Tamoxifen Never Ceases to Amaze: New Findings on Non-Estrogen Receptor Molecular Targets and Mediated Effects
Published in Cancer Investigation, 2018
Tatiana Anatolievna Bogush, Boris Borisovich Polezhaev, Ivan Andreevich Mamichev, Elena Alexandrovna Bogush, Boris Evseevich Polotsky, Sergei Alexeevich Tjulandin, Andrey Borisovich Ryabov
The interaction of tamoxifen with ceramides, which participate in cell cycle regulation in tumor cells and induce apoptosis, is actively explored in our days (43).
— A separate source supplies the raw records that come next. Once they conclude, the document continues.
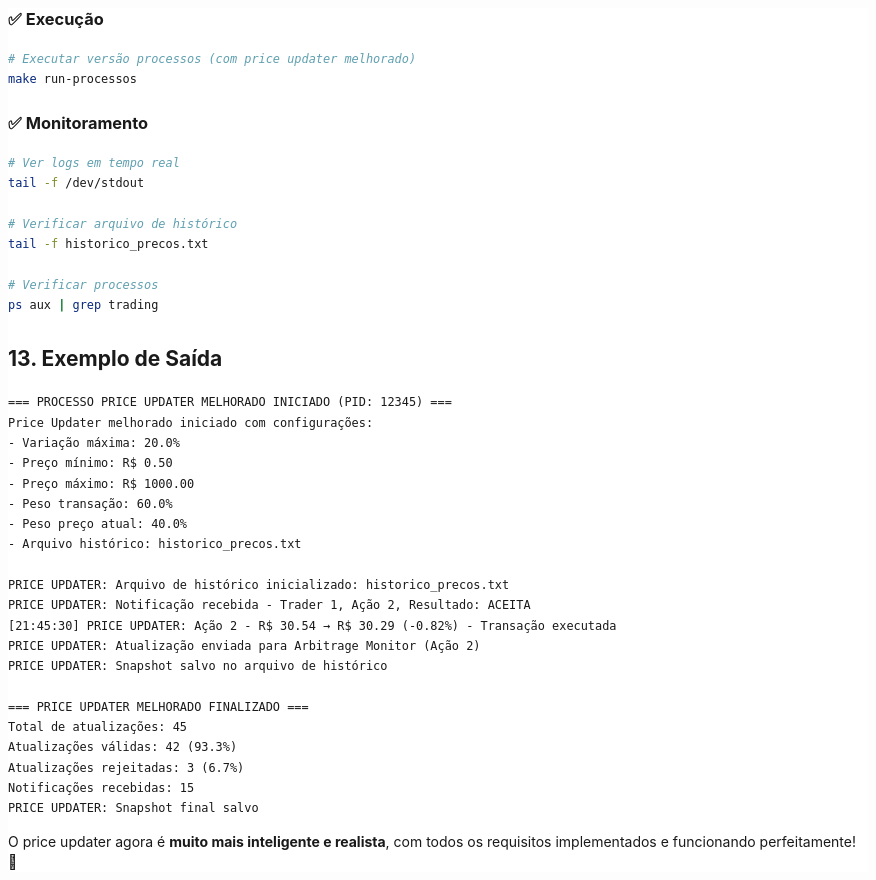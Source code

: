 ### ✅ Execução
```bash
# Executar versão processos (com price updater melhorado)
make run-processos
```

### ✅ Monitoramento
```bash
# Ver logs em tempo real
tail -f /dev/stdout

# Verificar arquivo de histórico
tail -f historico_precos.txt

# Verificar processos
ps aux | grep trading
```

## 13. Exemplo de Saída

```
=== PROCESSO PRICE UPDATER MELHORADO INICIADO (PID: 12345) ===
Price Updater melhorado iniciado com configurações:
- Variação máxima: 20.0%
- Preço mínimo: R$ 0.50
- Preço máximo: R$ 1000.00
- Peso transação: 60.0%
- Peso preço atual: 40.0%
- Arquivo histórico: historico_precos.txt

PRICE UPDATER: Arquivo de histórico inicializado: historico_precos.txt
PRICE UPDATER: Notificação recebida - Trader 1, Ação 2, Resultado: ACEITA
[21:45:30] PRICE UPDATER: Ação 2 - R$ 30.54 → R$ 30.29 (-0.82%) - Transação executada
PRICE UPDATER: Atualização enviada para Arbitrage Monitor (Ação 2)
PRICE UPDATER: Snapshot salvo no arquivo de histórico

=== PRICE UPDATER MELHORADO FINALIZADO ===
Total de atualizações: 45
Atualizações válidas: 42 (93.3%)
Atualizações rejeitadas: 3 (6.7%)
Notificações recebidas: 15
PRICE UPDATER: Snapshot final salvo
```

O price updater agora é **muito mais inteligente e realista**, com todos os requisitos implementados e funcionando perfeitamente! 🚀 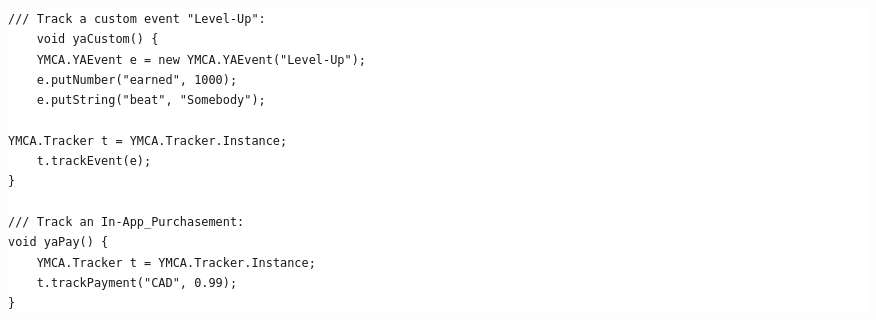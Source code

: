 	/// Track a custom event "Level-Up":	 
	    void yaCustom() {        
        YMCA.YAEvent e = new YMCA.YAEvent("Level-Up");
        e.putNumber("earned", 1000);
        e.putString("beat", "Somebody");
		
	YMCA.Tracker t = YMCA.Tracker.Instance;
        t.trackEvent(e);
    }

	/// Track an In-App_Purchasement:
    void yaPay() {
        YMCA.Tracker t = YMCA.Tracker.Instance;
        t.trackPayment("CAD", 0.99);
    }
Detailed information, concerning the mechanisms of ceramides effects and tamoxifen interaction with signaling pathways involving ceramides, was discussed in the review published in 2015 (44). In particular, tamoxifen effects on different steps of ceramide metabolism, associated with apoptosis induction, were demonstrated in different cancer cell cultures, including colon cancer, ovarian cancer, breast cancer, cervical cancer, prostate cancer and melanoma. The confirmation of the fact that this effect is not linked to tamoxifen's anti-estrogenic action, was obtained upon comparative estimation of tamoxifen and its metabolite, N-desmethyltamoxifen, which exhibits weak anti-estrogenic activity. It turned out, that in the later case the influence on ceramide metabolism was even more significant.